Nella casa esplosa ad Alcanar, covo dei terroristi di Barcellona e Cambrils, sono stati trovati oltre un centinaio di bombole di butano, acetone, acqua ossigenata, bicarbonato, grandi quantità di chiodi destinati a essere usati come schegge e pulsanti per avviare esplosioni. Lo hanno fatto sapere fonti degli investigatori, secondo cui gli indizi fanno pensare che i terroristi stessero producendo perossido di acetone, meglio noto come TATP, solitamente usato dal gruppo Stato islamico per compiere attentati, tra cui quelli di Parigi e Bruxelles.
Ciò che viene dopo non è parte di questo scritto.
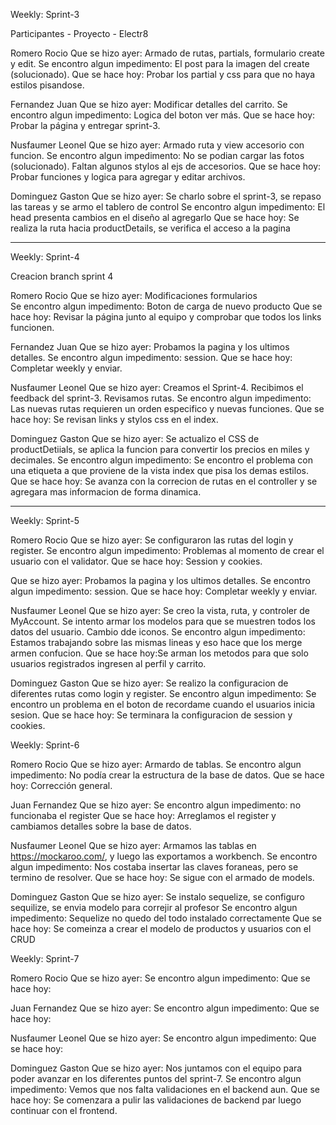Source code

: Weekly: Sprint-3

Participantes - Proyecto - Electr8

Romero Rocio
Que se hizo ayer: Armado de rutas, partials, formulario create y edit.
Se encontro algun impedimento: El post para la imagen del create (solucionado).
Que se hace hoy: Probar los partial y css para que no haya estilos pisandose.

Fernandez Juan
Que se hizo ayer: Modificar detalles del carrito.
Se encontro algun impedimento: Logica del boton ver más.
Que se hace hoy: Probar la página y entregar sprint-3.

Nusfaumer Leonel
Que se hizo ayer: Armado ruta y view accesorio con funcion.
Se encontro algun impedimento: No se podian cargar las fotos (solucionado). Faltan algunos stylos al ejs de accesorios.
Que se hace hoy: Probar funciones y logica para agregar y editar archivos.

Dominguez Gaston
Que se hizo ayer: Se charlo sobre el sprint-3, se repaso las tareas y se armo el tablero de control
Se encontro algun impedimento: El head presenta cambios en el diseño al agregarlo
Que se hace hoy: Se realiza la ruta hacia productDetails, se verifica el acceso a la pagina

---

Weekly: Sprint-4

Creacion branch sprint 4

Romero Rocio
Que se hizo ayer: Modificaciones formularios  
Se encontro algun impedimento: Boton de carga de nuevo producto
Que se hace hoy: Revisar la página junto al equipo y comprobar que todos los links funcionen.

Fernandez Juan
Que se hizo ayer: Probamos la pagina y los ultimos detalles.
Se encontro algun impedimento: session.
Que se hace hoy: Completar weekly y enviar.

Nusfaumer Leonel
Que se hizo ayer: Creamos el Sprint-4. Recibimos el feedback del sprint-3. Revisamos rutas.
Se encontro algun impedimento: Las nuevas rutas requieren un orden especifico y nuevas funciones.
Que se hace hoy: Se revisan links y stylos css en el index.

Dominguez Gaston
Que se hizo ayer: Se actualizo el CSS de productDetiials, se aplica la funcion para convertir los precios en miles y decimales.
Se encontro algun impedimento: Se encontro el problema con una etiqueta a que proviene de la vista index que pisa los demas estilos.
Que se hace hoy: Se avanza con la correcion de rutas en el controller y se agregara mas informacion de forma dinamica.

---

Weekly: Sprint-5

Romero Rocio
Que se hizo ayer: Se configuraron las rutas del login y register.
Se encontro algun impedimento: Problemas al momento de crear el usuario con el validator.
Que se hace hoy: Session y cookies.

Que se hizo ayer: Probamos la pagina y los ultimos detalles.
Se encontro algun impedimento: session.
Que se hace hoy: Completar weekly y enviar.

Nusfaumer Leonel
Que se hizo ayer: Se creo la vista, ruta, y controler de MyAccount. Se intento armar los modelos para que se muestren todos los datos del usuario. Cambio dde iconos.
Se encontro algun impedimento: Estamos trabajando sobre las mismas lineas y eso hace que los merge armen confucion.
Que se hace hoy:Se arman los metodos para que solo usuarios registrados ingresen al perfil y carrito.

Dominguez Gaston
Que se hizo ayer: Se realizo la configuracion de diferentes rutas como login y register.
Se encontro algun impedimento: Se encontro un problema en el boton de recordame cuando el usuarios inicia sesion.
Que se hace hoy: Se terminara la configuracion de session y cookies.

Weekly: Sprint-6

Romero Rocio
Que se hizo ayer: Armardo de tablas.
Se encontro algun impedimento: No podía crear la estructura de la base de datos.
Que se hace hoy: Corrección general.

Juan Fernandez
Que se hizo ayer:
Se encontro algun impedimento: no funcionaba el register
Que se hace hoy: Arreglamos el register y cambiamos detalles sobre la base de datos.

Nusfaumer Leonel
Que se hizo ayer: Armamos las tablas en https://mockaroo.com/, y luego las exportamos a workbench. 
Se encontro algun impedimento: Nos costaba insertar las claves foraneas, pero se termino de resolver.
Que se hace hoy: Se sigue con el armado de models.

Dominguez Gaston
Que se hizo ayer: Se instalo sequelize, se configuro sequilize, se envia modelo para correjir al profesor
Se encontro algun impedimento: Sequelize no quedo del todo instalado correctamente
Que se hace hoy: Se comeinza a crear el modelo de productos y usuarios con el CRUD


Weekly: Sprint-7

Romero Rocio
Que se hizo ayer:
Se encontro algun impedimento:
Que se hace hoy:

Juan Fernandez
Que se hizo ayer:
Se encontro algun impedimento:
Que se hace hoy:

Nusfaumer Leonel
Que se hizo ayer:
Se encontro algun impedimento:
Que se hace hoy:

Dominguez Gaston
Que se hizo ayer: Nos juntamos con el equipo para poder avanzar en los diferentes puntos del sprint-7.
Se encontro algun impedimento: Vemos que nos falta validaciones en el backend aun.
Que se hace hoy: Se comenzara a pulir las validaciones de backend par luego continuar con el frontend.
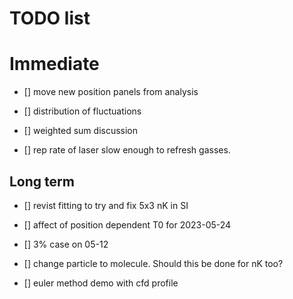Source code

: # TODO list 

# Immediate

- [] move new position panels from analysis

- [] distribution of fluctuations 

- [] weighted sum discussion 

 - [] rep rate of laser slow enough to refresh gasses. 

## Long term


- [] revist fitting to try and fix 5x3 nK in SI

- [] affect of position dependent T0 for 2023-05-24

- [] 3% case on 05-12

- [] change particle to molecule. Should this be done for nK too? 

- [] euler method demo with cfd profile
La cellula ha utilizzato come seconda base operativa una fattoria abbandonata a Riudecanyes, nella zona di Tarragona, e qui sono stati trovati mezzi bruciati i documenti di due degli attentatori, cioè di Mohamed Hichamy (ucciso dalla polizia a Cambrils) e di Younes Abouyaaqoub, il conducente del van che si è schiantato sulla folla sulla Rambla giovedì. È quanto riferisce il giudice che si sta occupando del caso, secondo quanto riporta il giornale La Vanguardia. Nella fattoria, che si trova a 14 chilometri da Cambrils, sono state trovate anche ricevute dell'acquisto di coltelli e di materiale per fabbricare esplosivi. Secondo Telecinco, sarebbero stati trovati scontrini dell'acquisto di una notevole quantità di acetone, fino a 500 litri. L'acetone è una delle basi per fabbricare il perossido di acetone, TATP, l'esplosivo prediletto dall'Isis e noto come 'madre di Satana'.